How do I know what size unit I need?

Match the total discharge length to the full clear door width (gang units for wide openings), confirm the model's maximum mounting height covers your door height, and target roughly 2 m/s residual velocity at the floor. Taller doors need higher discharge velocity and more powerful units—size from the vendor's published throw data.

Ambient or heated—which should I specify in India?

Ambient (non-heated) suits almost all Indian installations, where the aim is to retain AC and exclude heat, dust and insects. Heated units carry a heavy electrical load (often 6-18 kW) and are justified only in genuinely cold climates or specific process anterooms.

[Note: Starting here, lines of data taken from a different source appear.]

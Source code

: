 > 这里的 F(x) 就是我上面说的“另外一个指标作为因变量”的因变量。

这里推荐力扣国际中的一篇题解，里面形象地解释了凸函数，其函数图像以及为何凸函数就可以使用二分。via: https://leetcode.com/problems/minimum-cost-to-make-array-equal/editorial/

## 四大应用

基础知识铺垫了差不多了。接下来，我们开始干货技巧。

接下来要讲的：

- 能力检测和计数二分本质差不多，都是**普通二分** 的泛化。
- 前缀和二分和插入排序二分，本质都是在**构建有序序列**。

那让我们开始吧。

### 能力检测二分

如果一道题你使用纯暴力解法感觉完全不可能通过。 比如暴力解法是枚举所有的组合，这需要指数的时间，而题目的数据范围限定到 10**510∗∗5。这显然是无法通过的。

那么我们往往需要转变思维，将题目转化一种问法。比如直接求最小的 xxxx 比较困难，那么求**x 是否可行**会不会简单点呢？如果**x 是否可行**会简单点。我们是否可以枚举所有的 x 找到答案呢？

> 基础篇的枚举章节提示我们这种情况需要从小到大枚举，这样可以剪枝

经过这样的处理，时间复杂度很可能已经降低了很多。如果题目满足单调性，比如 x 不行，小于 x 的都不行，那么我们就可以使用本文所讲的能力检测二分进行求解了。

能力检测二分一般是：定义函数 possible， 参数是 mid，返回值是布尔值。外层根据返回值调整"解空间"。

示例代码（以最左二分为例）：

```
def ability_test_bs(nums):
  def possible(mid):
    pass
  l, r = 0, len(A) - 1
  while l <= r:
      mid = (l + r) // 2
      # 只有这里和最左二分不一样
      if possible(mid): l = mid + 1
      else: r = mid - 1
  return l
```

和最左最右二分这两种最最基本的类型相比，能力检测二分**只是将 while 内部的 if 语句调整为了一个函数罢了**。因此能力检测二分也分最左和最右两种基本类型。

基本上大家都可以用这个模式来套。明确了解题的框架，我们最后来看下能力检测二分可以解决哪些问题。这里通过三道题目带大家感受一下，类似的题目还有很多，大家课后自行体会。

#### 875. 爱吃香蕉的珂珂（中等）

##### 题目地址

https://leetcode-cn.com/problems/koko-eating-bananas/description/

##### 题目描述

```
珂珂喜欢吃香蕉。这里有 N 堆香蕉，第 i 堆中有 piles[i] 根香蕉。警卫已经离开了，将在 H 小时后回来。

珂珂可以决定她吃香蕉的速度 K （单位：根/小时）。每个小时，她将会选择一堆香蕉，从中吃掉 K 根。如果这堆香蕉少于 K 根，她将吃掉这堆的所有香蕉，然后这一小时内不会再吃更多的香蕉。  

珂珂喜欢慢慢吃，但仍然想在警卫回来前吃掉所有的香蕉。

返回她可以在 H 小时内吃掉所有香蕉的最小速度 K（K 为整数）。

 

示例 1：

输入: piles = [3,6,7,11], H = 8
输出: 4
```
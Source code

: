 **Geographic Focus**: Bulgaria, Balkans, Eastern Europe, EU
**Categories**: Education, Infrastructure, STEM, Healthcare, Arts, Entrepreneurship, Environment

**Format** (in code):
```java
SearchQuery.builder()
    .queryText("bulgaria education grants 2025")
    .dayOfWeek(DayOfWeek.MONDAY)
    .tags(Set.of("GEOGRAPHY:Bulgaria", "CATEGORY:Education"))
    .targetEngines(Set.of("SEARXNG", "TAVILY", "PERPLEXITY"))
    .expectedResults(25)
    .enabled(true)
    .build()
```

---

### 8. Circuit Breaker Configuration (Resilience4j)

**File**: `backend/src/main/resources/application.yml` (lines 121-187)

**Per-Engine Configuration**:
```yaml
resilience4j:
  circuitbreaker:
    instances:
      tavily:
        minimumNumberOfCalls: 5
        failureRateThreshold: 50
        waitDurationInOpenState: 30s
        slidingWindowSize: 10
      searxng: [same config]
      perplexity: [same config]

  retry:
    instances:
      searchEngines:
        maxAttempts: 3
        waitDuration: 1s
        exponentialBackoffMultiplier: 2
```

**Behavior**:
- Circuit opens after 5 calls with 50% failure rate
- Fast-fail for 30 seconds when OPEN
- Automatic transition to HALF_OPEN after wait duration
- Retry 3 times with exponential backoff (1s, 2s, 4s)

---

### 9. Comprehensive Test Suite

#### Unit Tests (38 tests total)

Are air curtains effective against flies and dust?

Yes—a correctly aimed downward jet is a recognised fly screen and reduces airborne dust ingress, which is why they are common at food, pharma and hospitality entrances. Effectiveness depends on full-width coverage, reaching the floor, and the door staying within the rated height.

Is there an Indian standard for air curtains?

There is no dedicated mandatory Indian product standard; performance is usually referenced to AMCA Standard 220 test methods, with IS electrical-safety and IP norms for the fan and motor. They are not accepted as fire or smoke barriers under NBC 2016.

What does an air curtain cost in India?

As bands: roughly ₹12,000-30,000 for a 1 m light-commercial ambient unit, ₹25,000-60,000 for 1.2-1.5 m commercial units, and ₹60,000-2,00,000+ for industrial or heated models—supply-only at 18% GST, with installation, wiring and controls extra. Get a vendor quote against your exact opening.